▶ TASK TO COMPLETE
Locate every line below that contains the word "possible" and copy it.

== INFORMATION PROVIDED

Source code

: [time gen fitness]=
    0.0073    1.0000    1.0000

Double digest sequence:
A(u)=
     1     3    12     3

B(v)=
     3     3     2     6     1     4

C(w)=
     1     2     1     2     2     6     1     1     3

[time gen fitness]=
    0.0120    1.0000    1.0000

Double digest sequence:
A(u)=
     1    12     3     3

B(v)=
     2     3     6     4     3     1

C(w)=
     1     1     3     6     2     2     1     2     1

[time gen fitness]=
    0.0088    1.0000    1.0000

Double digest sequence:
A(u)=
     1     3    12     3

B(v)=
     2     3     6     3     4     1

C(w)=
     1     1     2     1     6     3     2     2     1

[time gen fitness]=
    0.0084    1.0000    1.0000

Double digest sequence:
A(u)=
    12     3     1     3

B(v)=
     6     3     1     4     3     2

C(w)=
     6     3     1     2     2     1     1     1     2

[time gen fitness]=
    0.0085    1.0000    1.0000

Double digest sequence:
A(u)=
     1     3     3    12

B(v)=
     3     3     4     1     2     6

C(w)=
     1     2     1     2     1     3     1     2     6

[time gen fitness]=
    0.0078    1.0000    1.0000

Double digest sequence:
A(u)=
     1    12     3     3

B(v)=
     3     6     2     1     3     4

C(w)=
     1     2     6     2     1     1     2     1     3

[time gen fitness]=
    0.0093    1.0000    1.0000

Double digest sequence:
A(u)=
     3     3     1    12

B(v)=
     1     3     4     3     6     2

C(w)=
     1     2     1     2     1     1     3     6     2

====
== INFORMATION PROVIDED

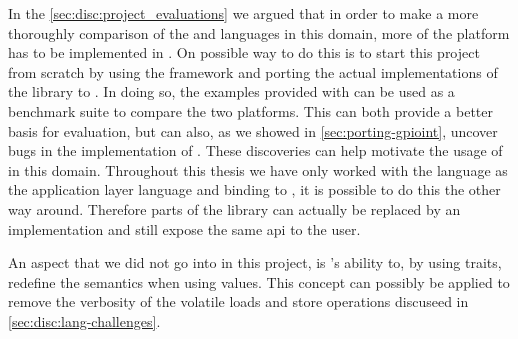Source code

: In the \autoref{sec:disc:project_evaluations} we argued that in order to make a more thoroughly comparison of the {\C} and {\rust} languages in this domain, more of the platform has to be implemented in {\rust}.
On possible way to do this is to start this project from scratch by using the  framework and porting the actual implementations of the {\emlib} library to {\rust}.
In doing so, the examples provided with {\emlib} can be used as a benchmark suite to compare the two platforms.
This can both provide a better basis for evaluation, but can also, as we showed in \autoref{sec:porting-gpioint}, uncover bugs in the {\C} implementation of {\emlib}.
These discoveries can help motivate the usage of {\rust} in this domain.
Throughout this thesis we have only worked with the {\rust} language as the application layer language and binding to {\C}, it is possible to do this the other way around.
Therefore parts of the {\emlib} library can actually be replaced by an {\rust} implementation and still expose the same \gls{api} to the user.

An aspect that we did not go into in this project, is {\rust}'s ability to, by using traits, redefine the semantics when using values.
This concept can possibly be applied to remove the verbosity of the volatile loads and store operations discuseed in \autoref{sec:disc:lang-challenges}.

====

▶ EXERCISE ANSWER
On possible way to do this is to start this project from scratch by using the  framework and porting the actual implementations of the {\emlib} library to {\rust}.
Throughout this thesis we have only worked with the {\rust} language as the application layer language and binding to {\C}, it is possible to do this the other way around.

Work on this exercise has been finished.